Reproduce the records that follow without alteration, apart from removing the pictures.
== Source data ==
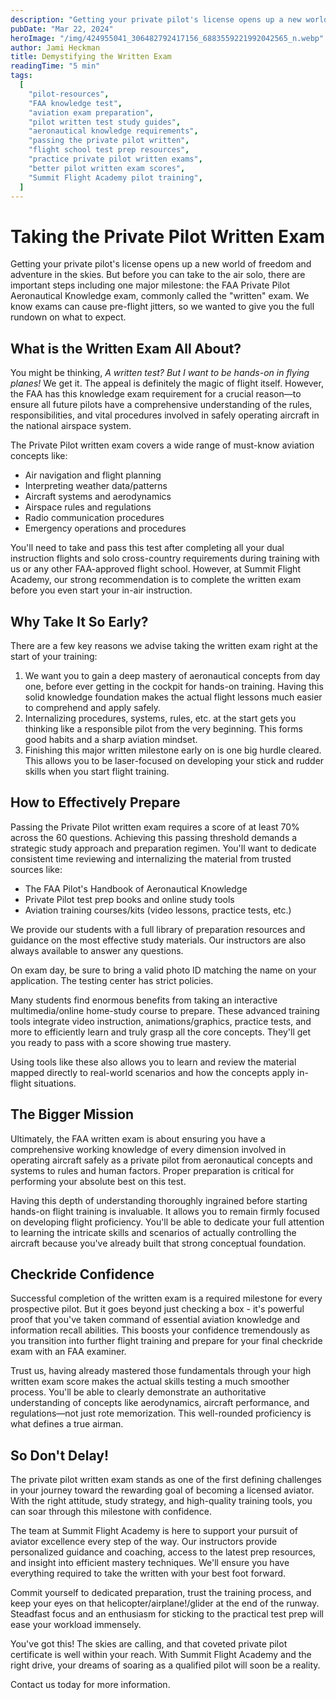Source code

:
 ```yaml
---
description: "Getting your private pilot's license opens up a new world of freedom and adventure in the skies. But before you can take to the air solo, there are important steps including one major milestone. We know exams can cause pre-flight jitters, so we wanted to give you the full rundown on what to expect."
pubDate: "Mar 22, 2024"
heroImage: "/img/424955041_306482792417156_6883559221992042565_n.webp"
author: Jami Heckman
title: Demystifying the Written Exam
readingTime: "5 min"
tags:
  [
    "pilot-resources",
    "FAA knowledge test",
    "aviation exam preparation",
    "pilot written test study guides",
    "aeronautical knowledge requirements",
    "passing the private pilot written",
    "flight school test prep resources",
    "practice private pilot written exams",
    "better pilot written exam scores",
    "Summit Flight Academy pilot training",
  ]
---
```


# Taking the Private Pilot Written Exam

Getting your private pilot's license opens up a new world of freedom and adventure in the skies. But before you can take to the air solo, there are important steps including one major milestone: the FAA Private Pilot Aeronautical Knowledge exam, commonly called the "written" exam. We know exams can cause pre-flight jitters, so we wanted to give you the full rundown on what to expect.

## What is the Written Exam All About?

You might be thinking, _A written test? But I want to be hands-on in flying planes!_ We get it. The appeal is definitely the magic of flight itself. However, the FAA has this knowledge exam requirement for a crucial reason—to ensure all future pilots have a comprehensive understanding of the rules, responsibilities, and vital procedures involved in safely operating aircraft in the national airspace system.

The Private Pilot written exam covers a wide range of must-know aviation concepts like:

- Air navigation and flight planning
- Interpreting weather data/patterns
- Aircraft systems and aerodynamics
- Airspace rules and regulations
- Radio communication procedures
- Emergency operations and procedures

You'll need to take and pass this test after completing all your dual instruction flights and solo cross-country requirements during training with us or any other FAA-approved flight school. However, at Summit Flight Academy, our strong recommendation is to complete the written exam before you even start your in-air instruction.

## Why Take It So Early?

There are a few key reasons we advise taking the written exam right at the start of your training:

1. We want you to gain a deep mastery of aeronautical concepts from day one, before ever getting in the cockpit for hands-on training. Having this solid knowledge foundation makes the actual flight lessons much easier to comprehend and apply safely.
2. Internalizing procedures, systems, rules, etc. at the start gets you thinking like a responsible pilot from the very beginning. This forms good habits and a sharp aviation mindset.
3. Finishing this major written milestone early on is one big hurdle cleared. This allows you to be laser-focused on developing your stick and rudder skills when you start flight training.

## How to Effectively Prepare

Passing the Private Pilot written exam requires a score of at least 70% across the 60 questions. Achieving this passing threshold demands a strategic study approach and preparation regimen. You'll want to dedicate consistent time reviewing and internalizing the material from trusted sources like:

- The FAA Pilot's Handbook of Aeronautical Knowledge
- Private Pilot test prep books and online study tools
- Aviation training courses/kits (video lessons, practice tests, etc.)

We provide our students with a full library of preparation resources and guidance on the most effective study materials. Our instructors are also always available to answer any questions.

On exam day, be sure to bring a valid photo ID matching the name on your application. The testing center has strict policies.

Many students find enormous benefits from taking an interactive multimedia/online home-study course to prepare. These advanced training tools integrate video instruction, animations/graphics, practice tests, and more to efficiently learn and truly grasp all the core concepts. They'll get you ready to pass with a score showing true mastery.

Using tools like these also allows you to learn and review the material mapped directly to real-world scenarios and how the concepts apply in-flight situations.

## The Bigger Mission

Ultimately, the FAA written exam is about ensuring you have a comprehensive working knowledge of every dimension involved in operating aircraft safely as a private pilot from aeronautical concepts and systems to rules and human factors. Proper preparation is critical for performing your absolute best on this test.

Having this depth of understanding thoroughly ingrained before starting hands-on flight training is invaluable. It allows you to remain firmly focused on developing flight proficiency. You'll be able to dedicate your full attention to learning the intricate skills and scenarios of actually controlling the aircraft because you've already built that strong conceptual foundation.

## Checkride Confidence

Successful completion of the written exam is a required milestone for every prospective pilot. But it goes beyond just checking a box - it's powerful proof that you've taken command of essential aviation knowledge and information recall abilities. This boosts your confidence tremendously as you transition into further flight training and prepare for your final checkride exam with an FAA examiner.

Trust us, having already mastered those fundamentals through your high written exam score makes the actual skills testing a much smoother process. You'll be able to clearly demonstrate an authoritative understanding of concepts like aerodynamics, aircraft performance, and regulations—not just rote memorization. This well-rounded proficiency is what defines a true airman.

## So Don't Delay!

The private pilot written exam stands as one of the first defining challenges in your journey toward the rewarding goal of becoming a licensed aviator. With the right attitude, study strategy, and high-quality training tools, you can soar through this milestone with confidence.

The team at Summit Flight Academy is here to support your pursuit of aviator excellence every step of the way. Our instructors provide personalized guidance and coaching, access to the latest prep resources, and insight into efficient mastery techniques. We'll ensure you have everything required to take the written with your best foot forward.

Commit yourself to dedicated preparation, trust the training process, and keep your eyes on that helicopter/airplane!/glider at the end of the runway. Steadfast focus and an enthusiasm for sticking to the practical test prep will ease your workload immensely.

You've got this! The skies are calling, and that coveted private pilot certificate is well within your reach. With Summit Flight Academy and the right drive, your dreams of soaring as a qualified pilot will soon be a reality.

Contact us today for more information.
===
Solution to this exercise
Source code

:
 ```yaml
---
description: "Getting your private pilot's license opens up a new world of freedom and adventure in the skies. But before you can take to the air solo, there are important steps including one major milestone. We know exams can cause pre-flight jitters, so we wanted to give you the full rundown on what to expect."
pubDate: "Mar 22, 2024"
heroImage: "/img/424955041_306482792417156_6883559221992042565_n.webp"
author: Jami Heckman
title: Demystifying the Written Exam
readingTime: "5 min"
tags:
  [
    "pilot-resources",
    "FAA knowledge test",
    "aviation exam preparation",
    "pilot written test study guides",
    "aeronautical knowledge requirements",
    "passing the private pilot written",
    "flight school test prep resources",
    "practice private pilot written exams",
    "better pilot written exam scores",
    "Summit Flight Academy pilot training",
  ]
---
```


# Taking the Private Pilot Written Exam

Getting your private pilot's license opens up a new world of freedom and adventure in the skies. But before you can take to the air solo, there are important steps including one major milestone: the FAA Private Pilot Aeronautical Knowledge exam, commonly called the "written" exam. We know exams can cause pre-flight jitters, so we wanted to give you the full rundown on what to expect.

## What is the Written Exam All About?

You might be thinking, _A written test? But I want to be hands-on in flying planes!_ We get it. The appeal is definitely the magic of flight itself. However, the FAA has this knowledge exam requirement for a crucial reason—to ensure all future pilots have a comprehensive understanding of the rules, responsibilities, and vital procedures involved in safely operating aircraft in the national airspace system.

The Private Pilot written exam covers a wide range of must-know aviation concepts like:

- Air navigation and flight planning
- Interpreting weather data/patterns
- Aircraft systems and aerodynamics
- Airspace rules and regulations
- Radio communication procedures
- Emergency operations and procedures

You'll need to take and pass this test after completing all your dual instruction flights and solo cross-country requirements during training with us or any other FAA-approved flight school. However, at Summit Flight Academy, our strong recommendation is to complete the written exam before you even start your in-air instruction.

## Why Take It So Early?

There are a few key reasons we advise taking the written exam right at the start of your training:

1. We want you to gain a deep mastery of aeronautical concepts from day one, before ever getting in the cockpit for hands-on training. Having this solid knowledge foundation makes the actual flight lessons much easier to comprehend and apply safely.
2. Internalizing procedures, systems, rules, etc. at the start gets you thinking like a responsible pilot from the very beginning. This forms good habits and a sharp aviation mindset.
3. Finishing this major written milestone early on is one big hurdle cleared. This allows you to be laser-focused on developing your stick and rudder skills when you start flight training.

## How to Effectively Prepare

Passing the Private Pilot written exam requires a score of at least 70% across the 60 questions. Achieving this passing threshold demands a strategic study approach and preparation regimen. You'll want to dedicate consistent time reviewing and internalizing the material from trusted sources like:

- The FAA Pilot's Handbook of Aeronautical Knowledge
- Private Pilot test prep books and online study tools
- Aviation training courses/kits (video lessons, practice tests, etc.)

We provide our students with a full library of preparation resources and guidance on the most effective study materials. Our instructors are also always available to answer any questions.

On exam day, be sure to bring a valid photo ID matching the name on your application. The testing center has strict policies.

Many students find enormous benefits from taking an interactive multimedia/online home-study course to prepare. These advanced training tools integrate video instruction, animations/graphics, practice tests, and more to efficiently learn and truly grasp all the core concepts. They'll get you ready to pass with a score showing true mastery.

Using tools like these also allows you to learn and review the material mapped directly to real-world scenarios and how the concepts apply in-flight situations.

## The Bigger Mission

Ultimately, the FAA written exam is about ensuring you have a comprehensive working knowledge of every dimension involved in operating aircraft safely as a private pilot from aeronautical concepts and systems to rules and human factors. Proper preparation is critical for performing your absolute best on this test.

Having this depth of understanding thoroughly ingrained before starting hands-on flight training is invaluable. It allows you to remain firmly focused on developing flight proficiency. You'll be able to dedicate your full attention to learning the intricate skills and scenarios of actually controlling the aircraft because you've already built that strong conceptual foundation.

## Checkride Confidence

Successful completion of the written exam is a required milestone for every prospective pilot. But it goes beyond just checking a box - it's powerful proof that you've taken command of essential aviation knowledge and information recall abilities. This boosts your confidence tremendously as you transition into further flight training and prepare for your final checkride exam with an FAA examiner.

Trust us, having already mastered those fundamentals through your high written exam score makes the actual skills testing a much smoother process. You'll be able to clearly demonstrate an authoritative understanding of concepts like aerodynamics, aircraft performance, and regulations—not just rote memorization. This well-rounded proficiency is what defines a true airman.

## So Don't Delay!

The private pilot written exam stands as one of the first defining challenges in your journey toward the rewarding goal of becoming a licensed aviator. With the right attitude, study strategy, and high-quality training tools, you can soar through this milestone with confidence.

The team at Summit Flight Academy is here to support your pursuit of aviator excellence every step of the way. Our instructors provide personalized guidance and coaching, access to the latest prep resources, and insight into efficient mastery techniques. We'll ensure you have everything required to take the written with your best foot forward.

Commit yourself to dedicated preparation, trust the training process, and keep your eyes on that helicopter/airplane!/glider at the end of the runway. Steadfast focus and an enthusiasm for sticking to the practical test prep will ease your workload immensely.

You've got this! The skies are calling, and that coveted private pilot certificate is well within your reach. With Summit Flight Academy and the right drive, your dreams of soaring as a qualified pilot will soon be a reality.

Contact us today for more information.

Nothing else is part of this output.